A Tanager Afternoon

This afternoon, warm and breezy, with a drowsy blue sky and only a few small, high white clouds, the calls of both Scarlet and Summer Tanagers laced through the green leaves of the woods on the edge of our back yard – the electric CHIK-brrrr of Scarlet Tanagers and the quiet, percusive pik-a-tuk calls of Summer Tanagers. Among the most evocative sounds of summer, Tanager calls are subtle, seldom noticed, not music, but the real gossip of the woods, the conversation between members of a pair as they move through the trees.

A Mourning Dove cooed. A male Ruby-throated Hummingbird came often to the feeder hanging from the back deck – and once this afternoon, a female came to the feeder, too. For some reason, we have rarely seen a female so far, even though a male comes frequently.

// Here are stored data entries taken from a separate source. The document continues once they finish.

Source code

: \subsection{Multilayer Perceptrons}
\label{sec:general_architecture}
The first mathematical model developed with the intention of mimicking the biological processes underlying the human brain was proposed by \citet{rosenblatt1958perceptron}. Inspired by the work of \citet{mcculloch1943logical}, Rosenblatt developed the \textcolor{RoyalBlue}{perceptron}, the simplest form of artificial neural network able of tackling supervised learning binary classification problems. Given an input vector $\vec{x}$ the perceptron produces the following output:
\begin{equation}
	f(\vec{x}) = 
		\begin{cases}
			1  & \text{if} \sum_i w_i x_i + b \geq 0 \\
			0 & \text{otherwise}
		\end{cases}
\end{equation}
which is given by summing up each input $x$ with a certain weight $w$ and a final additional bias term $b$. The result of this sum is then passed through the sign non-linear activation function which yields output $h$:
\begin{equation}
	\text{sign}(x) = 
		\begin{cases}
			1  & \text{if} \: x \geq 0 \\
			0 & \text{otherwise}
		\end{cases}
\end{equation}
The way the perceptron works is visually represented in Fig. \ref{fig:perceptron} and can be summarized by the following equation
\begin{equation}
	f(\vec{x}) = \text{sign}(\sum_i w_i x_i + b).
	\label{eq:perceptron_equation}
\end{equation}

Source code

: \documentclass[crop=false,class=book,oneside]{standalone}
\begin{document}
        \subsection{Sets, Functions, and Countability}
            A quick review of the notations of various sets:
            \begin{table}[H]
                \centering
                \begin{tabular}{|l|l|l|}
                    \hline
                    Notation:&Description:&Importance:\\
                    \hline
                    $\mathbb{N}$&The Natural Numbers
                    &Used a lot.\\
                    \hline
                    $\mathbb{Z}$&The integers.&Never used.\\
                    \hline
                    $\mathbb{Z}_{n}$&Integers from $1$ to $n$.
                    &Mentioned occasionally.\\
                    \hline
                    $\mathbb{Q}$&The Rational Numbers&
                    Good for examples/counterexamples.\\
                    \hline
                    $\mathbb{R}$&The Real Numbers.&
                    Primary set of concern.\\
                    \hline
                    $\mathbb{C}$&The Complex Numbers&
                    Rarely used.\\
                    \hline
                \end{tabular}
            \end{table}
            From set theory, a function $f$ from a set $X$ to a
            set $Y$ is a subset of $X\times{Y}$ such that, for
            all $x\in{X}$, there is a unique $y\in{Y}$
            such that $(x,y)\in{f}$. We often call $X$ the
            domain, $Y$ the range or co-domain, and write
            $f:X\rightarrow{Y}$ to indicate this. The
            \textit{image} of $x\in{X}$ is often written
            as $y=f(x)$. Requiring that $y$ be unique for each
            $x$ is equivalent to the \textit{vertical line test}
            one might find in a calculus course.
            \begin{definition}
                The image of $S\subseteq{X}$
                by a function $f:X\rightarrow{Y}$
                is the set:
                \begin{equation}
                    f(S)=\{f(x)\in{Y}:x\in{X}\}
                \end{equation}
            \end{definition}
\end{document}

In the distance, Chickadees and Titmice chattered. Closer, a pair of Cardinals peeped, and Chimney Swifts chittered overhead. A Carolina Wren sang, and another answered. A Red-bellied Woodpecker rattled. A Great Crested Flycatcher called Breet! Out in the front yard, Chickadee parents continue to feed young in the hanging ceramic nest in the pecan tree. The forecast for this afternoon was 90 degrees, and it felt close to that. It looked and felt like a summer day.

Then a Summer Tanager pair flew into an oak on the edge of the yard – one of the first times I’ve seen them this season. They sat on separate branches, both in full view, the male rose-red, the female dull yellow-orange and olive, both with stout, long bills. They sat for a few minutes, each just looking around, then flew back into the woods, and began to call pik-a-tuk, or pi-tuk, pi-tuk, back and forth again.